4. Materials and Methods
4.1. Plant Materials and Growth Conditions
All the experiments were performed at Innovation Pilot Park, Hebei Agricultural University (38.23° N, 115.28° E). Seeds of ‘Duli’ were collected from Zanhuang (37.67° N. 114.38° E) in Hebei, China. After 30 days of storage at 4 °C for stratification, the seeds were planted into plastic containers filled with sand for seed germination and growth. One month later, the seedlings (similar size, with 5–6 leaves and 6 cm in height) were transplanted into gray hydroponic pots to be pre−cultured for 1 week (with 10 L 1/2 strength Hoagland nutrient solution, pH: 6.5 ± 0.1). The plantlets were grown under a 14 h/10 h light (23–25 °C)/dark (19–21 °C) photoperiod, with a relative humidity of 60–80% and light intensity of 37.04 μM m-2 s-1, the oxygen content was maintained via air pumps, and the solution was replaced once a week [45].
In this study, Ca(NO3)2 (Sinopharm Chemical Reagent Co., Ltd., Shanghai, China) was the only N source. The optimal concentration of NO3− in the hydroponic system for ‘Duli’ is 16 mM and this concentration was maintained to ensure normal plant growth [46]. After pre−culturing for 1 week, 550 healthy seedlings were selected and divided into eleven experimental groups (each group containing 50 seedlings), including the CK, with 16 mM NO3− Hogland nutrition solution, and exogenous GA3 (0, 0.01, 0.05, 0.1, and 0.15 mM) (BBI, Shanghai, China) and PAC (0.005, 0.01, 0.02, 0.04, and 0.1 mM) (BBI, Shanghai, China) with 0.5 mM NO3−.
In addition, 1050 healthy seedlings were selected and divided into seven experimental groups according to the NO3− concentration and exogenous substances: (1) SCK, 0.5 mM NO3−; (2) SGT, 0.5 mM NO3− with 0.1 mM GA3; (3) SPT, 0.5 mM NO3− with 0.01 mM PAC; (4) DCK, 8 mM NO3−; (5) DGT, 8 mM NO3− with 0.1 mM GA3; (6) DPT, 8 mM NO3− with 0.01 mM PAC; and (7) CK, 16 mM NO3− (Supplementary Table S4).
4.2. Analysis of Growth, Chlorophyll Content, and Root System Architecture
The plant length, leaf number, leaf area per plant, total fresh weight, total dry weight, and root−to−shoot ratio, were determined following the methods by Du et al. [5]. Ten healthy seedlings were selected; each plant was divided into roots, stems, and leaves; washed with deionized water and dried with a paper towel. The plants were fixed at 105 °C for 30 min, then dried at 65 °C to a constant weight, and the total dry weight was evaluated by an electronic balance. Ten replications of each treatment were performed. The chlorophyll a, chlorophyll b, and total chlorophyll content was determined using a UV−1800 spectrophotometer (UV−1800, Metash, Shanghai, China) [12,47]. The leaves (0.1 g with the main vein removed) were obtained and extraction was performed with 10 mL of 80% acetone for more than 24 h in the dark. The absorbance of the extract was measured at wavelengths of 663 and 645 nm. Five replications of each treatment were performed. The roots were imaged using an Epson digital scanner and analyzed using the WinRHIZO® image analysis system (V4.1c; Régent Instruments, Quebec, Canada) [5]. The main root length was measured using a scaled ruler. Ten replications of each treatment were performed.

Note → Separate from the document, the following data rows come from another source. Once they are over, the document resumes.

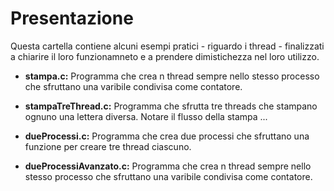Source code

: # Presentazione
Questa cartella contiene alcuni esempi pratici - riguardo i thread - finalizzati a chiarire il loro funzionamneto e a prendere dimistichezza nel loro utilizzo.


- __stampa.c:__ Programma che crea n thread sempre nello stesso processo che sfruttano una varibile condivisa come contatore.

- __stampaTreThread.c:__ Programma che sfrutta tre threads che stampano ognuno una lettera diversa. Notare il flusso della stampa ...

- __dueProcessi.c:__ Programma che crea due processi che sfruttano una funzione per creare tre thread ciascuno.

- __dueProcessiAvanzato.c:__ Programma che crea n thread sempre nello stesso processo che sfruttano una varibile condivisa come contatore.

4.3. Photosynthetic Parameters and Chlorophyll Fluorescence Determination
The third to fifth mature and fully exposed leaves from the top of the plants were used to determine the photosynthetic parameters; five replications of each treatment were performed. On sunny days, between 09:00 and 11:00 h, the net photosynthetic rate (Pn), stomatal conductance (Gs), intercellular CO2 concentration (Ci), and transpiration rate (Tr), were monitored with a Li−Cor portable photosynthesis system (Li6400; LICOR, Huntington Beach, CA, USA). The photosynthetic readings were taken at 1000 μM photons m−2 s−1 and a constant airflow rate of 500 μM s−1. The cuvette CO2 concentration was set to 400 μM CO2 mol−1 air [48]. The minimal fluorescence (Fo), maximum photochemical efficiency of PSII (Fv/Fm), photochemical quenching (qP), and steady−state fluorescence decay rate (Rfd) of the functional leaves were determined using a portable pulse−modulated fluorometer (Hansatech, Norfolk, Virginia, UK) [49].

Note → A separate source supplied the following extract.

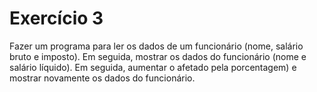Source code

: # Exercício 3 
Fazer um programa para ler os dados de um funcionário (nome, salário bruto e imposto). Em seguida, mostrar os dados do funcionário (nome e salário líquido). Em seguida, aumentar o afetado pela porcentagem) e mostrar novamente os dados do funcionário.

4.4. N-Metabolizing Enzyme Activities and Endogenous Hormone Measurements
The NR, NiR, glutamine synthetase (GS), ferredoxin−dependent glutamate synthase (Fd−GOGAT), and nicotinamide adenine dinucleotide (NADH−GOGAT) activities in the leaves and roots were determined using relevant kits (Geruisi, Suzhou, China). The content of GA3, indole−3−acetic acid (IAA), zeatin riboside (ZR), and abscisic acid (ABA) was determined using high−performance liquid chromatography (HPLC, LC−2010, Shimazu, Japan). The extraction and determination methods were based on those described in our previous study [50]. Three replications of each treatment were performed.
4.5. Elemental Measurements
After 35 days of treatment, the seedlings were divided into roots, stems, and leaves, and washed with 1% (w/v) citric acid and deionized water, twice. After fixing at 105 °C for 15 min and being oven−dried at 70 °C to a constant weight, the samples were ground, mixed, and sieved. Finally, a 0.1 g sample of ash was digested with 10 mL HNO3, using a microwave digestion system (MARS, CEM Corporation, Matthews, NC, USA).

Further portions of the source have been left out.